Intel has been a major partner for Silicon Mechanics. They are clearly a leader in technology generally and certainly in CPU’s. Knome had been a customer of Silicon Mechanics and they had been purchasing servers from us but Silicon Mechanics had really been growing into more of a solutions orientated company. Knome had really decided, from their won independent conversations to use Intel on this next generation. It became clear that Knome needed the complete solution not just CPU vendor and so Intel recommended that Knome work with Silicon Mechanics and so it was a great harmony where all three of the companies were already working together and this project really helped us come together with a common goal and develop this unique product.

Given that there are so many choices of CPU’s even within Intel’s product line we had to achieve a few different goals. We had to create a product that would stay current for years to come and we also had to make sure that it would match the performance criteria, the power usage criteria, and the pricing criteria that we had also previously established.

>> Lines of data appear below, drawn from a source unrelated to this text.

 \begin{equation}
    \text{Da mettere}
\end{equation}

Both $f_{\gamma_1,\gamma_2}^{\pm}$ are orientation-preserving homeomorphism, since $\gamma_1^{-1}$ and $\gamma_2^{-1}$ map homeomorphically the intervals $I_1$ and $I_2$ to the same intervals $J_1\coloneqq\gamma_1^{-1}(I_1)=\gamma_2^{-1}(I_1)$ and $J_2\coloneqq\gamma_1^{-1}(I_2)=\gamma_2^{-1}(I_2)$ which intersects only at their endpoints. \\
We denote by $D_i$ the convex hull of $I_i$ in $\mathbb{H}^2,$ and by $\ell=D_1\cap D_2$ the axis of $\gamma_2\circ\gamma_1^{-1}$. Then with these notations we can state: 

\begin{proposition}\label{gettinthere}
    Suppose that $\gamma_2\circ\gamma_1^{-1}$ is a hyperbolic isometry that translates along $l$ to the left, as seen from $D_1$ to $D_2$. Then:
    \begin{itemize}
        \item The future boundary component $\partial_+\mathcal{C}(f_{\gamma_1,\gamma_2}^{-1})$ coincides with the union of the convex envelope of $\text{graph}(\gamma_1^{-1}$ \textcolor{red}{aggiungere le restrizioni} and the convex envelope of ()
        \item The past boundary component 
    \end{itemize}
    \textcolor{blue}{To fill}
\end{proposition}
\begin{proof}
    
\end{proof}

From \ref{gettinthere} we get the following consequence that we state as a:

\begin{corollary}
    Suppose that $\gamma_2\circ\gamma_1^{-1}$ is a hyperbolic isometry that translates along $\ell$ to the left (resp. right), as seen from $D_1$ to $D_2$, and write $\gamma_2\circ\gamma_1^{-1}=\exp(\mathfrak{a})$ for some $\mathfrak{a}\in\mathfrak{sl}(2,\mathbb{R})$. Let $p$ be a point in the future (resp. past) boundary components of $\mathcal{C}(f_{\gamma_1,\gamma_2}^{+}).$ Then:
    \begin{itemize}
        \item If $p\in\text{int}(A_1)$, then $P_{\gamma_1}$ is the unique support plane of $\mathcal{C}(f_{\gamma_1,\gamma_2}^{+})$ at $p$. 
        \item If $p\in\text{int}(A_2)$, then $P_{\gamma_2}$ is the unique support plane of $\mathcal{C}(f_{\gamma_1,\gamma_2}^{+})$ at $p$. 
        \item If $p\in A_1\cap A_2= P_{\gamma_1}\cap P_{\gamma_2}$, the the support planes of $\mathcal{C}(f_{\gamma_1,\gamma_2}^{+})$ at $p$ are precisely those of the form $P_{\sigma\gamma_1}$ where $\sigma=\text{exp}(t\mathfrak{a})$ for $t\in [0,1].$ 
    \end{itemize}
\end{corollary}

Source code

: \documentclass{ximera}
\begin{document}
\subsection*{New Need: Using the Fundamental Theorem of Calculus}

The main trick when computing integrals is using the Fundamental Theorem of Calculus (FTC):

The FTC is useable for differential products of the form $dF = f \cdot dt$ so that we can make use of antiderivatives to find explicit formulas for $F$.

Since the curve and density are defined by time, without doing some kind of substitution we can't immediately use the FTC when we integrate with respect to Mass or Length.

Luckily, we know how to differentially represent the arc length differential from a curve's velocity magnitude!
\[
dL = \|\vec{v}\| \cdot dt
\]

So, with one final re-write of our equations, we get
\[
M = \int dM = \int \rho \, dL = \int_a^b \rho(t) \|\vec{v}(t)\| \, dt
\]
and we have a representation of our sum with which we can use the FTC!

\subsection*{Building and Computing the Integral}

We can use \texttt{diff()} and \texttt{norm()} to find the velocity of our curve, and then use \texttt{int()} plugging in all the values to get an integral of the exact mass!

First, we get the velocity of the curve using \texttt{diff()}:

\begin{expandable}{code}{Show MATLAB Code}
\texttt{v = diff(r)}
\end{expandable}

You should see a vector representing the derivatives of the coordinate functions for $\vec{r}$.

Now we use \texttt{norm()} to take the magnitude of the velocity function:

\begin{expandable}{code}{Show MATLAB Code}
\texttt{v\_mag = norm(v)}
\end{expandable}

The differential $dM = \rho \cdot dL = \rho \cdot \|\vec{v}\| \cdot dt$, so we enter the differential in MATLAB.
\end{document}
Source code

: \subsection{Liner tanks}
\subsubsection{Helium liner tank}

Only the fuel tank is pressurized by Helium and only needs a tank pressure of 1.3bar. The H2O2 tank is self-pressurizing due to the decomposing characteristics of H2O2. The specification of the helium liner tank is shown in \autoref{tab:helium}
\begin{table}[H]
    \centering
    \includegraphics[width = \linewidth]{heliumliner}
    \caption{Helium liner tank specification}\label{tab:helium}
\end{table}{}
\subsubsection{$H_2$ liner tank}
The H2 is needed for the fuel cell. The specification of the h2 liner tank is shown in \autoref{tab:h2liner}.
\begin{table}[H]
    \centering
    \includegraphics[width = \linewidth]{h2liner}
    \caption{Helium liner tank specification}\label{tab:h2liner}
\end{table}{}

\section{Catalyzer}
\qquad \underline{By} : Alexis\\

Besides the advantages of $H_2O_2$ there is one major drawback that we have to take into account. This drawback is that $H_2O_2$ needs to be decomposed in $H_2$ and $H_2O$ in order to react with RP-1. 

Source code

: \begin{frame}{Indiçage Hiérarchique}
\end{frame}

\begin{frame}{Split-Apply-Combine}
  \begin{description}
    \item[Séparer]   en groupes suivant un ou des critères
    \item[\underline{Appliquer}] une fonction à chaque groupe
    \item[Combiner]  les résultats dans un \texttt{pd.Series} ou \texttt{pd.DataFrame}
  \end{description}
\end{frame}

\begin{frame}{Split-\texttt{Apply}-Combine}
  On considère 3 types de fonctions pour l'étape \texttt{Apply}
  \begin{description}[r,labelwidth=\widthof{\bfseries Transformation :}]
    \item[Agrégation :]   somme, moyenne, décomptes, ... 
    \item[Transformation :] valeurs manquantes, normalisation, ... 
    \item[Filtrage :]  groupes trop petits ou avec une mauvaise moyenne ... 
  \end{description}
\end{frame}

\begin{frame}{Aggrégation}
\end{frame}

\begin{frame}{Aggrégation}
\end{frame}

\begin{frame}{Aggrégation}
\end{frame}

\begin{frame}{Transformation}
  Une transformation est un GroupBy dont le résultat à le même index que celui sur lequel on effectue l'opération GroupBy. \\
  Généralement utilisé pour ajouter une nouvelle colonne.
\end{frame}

We built it from the ground up with multiple options and we had to approach it with a very broad net and try a lot of different CPU options and run the pricing, power numbers, performance estimates, set up lab environments and test and test until we came out with a really good bundle of options that still gives the customer flexibility but also make it easy to deploy this appliance.

How can the challenges that you have overcome here and the solutions you have employed be applied to other types of industries?

A lot of people talk about clouds and private clouds and a cloud is basically an HPC cluster and when you rent a cloud service you are simply renting a portion of another person’s HPC cluster so it is really a question of scale and if you are on a big enough scale it makes sense to have your own HPC cluster instead of going onto the cloud and once you have the HPC cluster and in this case we have customized a very specific bundle of components into a very specific function but the nature of this technology is that it could be applied for many uses for example in manufacturing you could design moulds and you could design aerodynamics and water dynamics . We have had Wall Street type of customers who have been using HPC to do high frequency training. We are doing a lot more pharmaceutical research. We are doing a lot more with government. We are selling into Universities and labs around the country doing all kinds of research because this HPC cluster gives you a base framework from which you can really do anything that you could do in the cloud or any kind of product. We can customize it to meet your exact needs so really this type of template can be applied to any industry under the sun.